A Kona Bay Estates resident is looking to construct a new swimming pool on his property, just mauka of a wall determined to be the shoreline.
Jim Robinson, whose property is located several lots north of a popular keiki beach area, is looking to build the 15- by 30-foot saltwater pool, including related improvements, between his home and a wall that forms the makai boundary of his Kona Bay Estates property.
The pool, which would not draw water from the ocean but use dissolved salt, uses a cartridge filter system that does not require backwashing. When the pool needs to be drained, which the assessment said would happen very infrequently, water would be drained into a specified lava sump; no water would be discharged into the ocean or ground.

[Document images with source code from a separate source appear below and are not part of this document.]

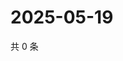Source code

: # 2025-05-19

共 0 条

<!-- BEGIN ZHIHUVIDEO -->
<!-- 最后更新时间 Mon May 19 2025 22:11:50 GMT+0800 (China Standard Time) -->

<!-- END ZHIHUVIDEO -->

Improvements would also include a 7.5-foot diameter spa, a tile pool deck and a 4-foot high pool security fence set back 5 feet from the existing rock wall, according to the assessments.
The project is estimated to cost $50,000 and would take approximately three months to complete, once all required permits and approvals are obtained, according to the assessment. Hawaii County Planning Department anticipates a finding of no significant impact for the proposed project.
Because the wall that forms his makai boundary was certified as the shoreline in September 1999, construction within 20 feet requires an environmental assessment, as well as a shoreline setback variance, which can only be sought after the environmental assessment is completed. A Special Management Area permit or exemption will also be required.
According to the assessment, 20 swimming pools are similarly positioned on the subdivision’s 32 lots. Those pools, according to the assessment, were constructed before the shoreline was recertified in 1999, moving it 20 feet mauka from when the subdivision was developed in 1984.
“This allowed many neighboring lots to utilize the area behind the wall for structures, including swimming pools,” the assessment reads. “There do not appear to have been any adverse impacts on shoreline processes or ecosystems as a result of these land uses on the mauka side of the subdivision wall, and lateral shoreline access has been carefully maintained along the wall.”
The planning department, in a response to early consultation for the environmental assessment, said, “while it is noted that several residences in the subdivision have swimming pools, improvements on neighboring properties are not a factor for permitting items within the shoreline setback area. Granting of shoreline setback variances are guided by both state law … and county rules.”
This is not the first time a pool is being sought for the property, according to the assessment. Previous owners of the property, about a decade ago, excavated for a pool without obtaining necessary permits for use within the setback area. After being informed by the county of the violations, they, according to the assessment, settled the violation by filling it in with concrete, leaving a grass planter in the shape of a pool.
With the area already disturbed, no significant cultural, historical or archaeological resources are expected to be present or affected by the project.
The state Historic Preservation Division in September visited the property and determined that so long as the project does not extend beyond the already-disturbed area, no historic properties would be affected. However, the division noted if any historic resources are found that work stop and the division be contacted.
The project is not expected to have a negative impact on native flora or fauna in the area, according to the assessment.
The public has until Feb. 8 to submit comments on the draft environmental assessment. The assessment is available at the state Department of Health’s Office of Environmental Quality Control’s website at oeqc.doh.hawaii.gov.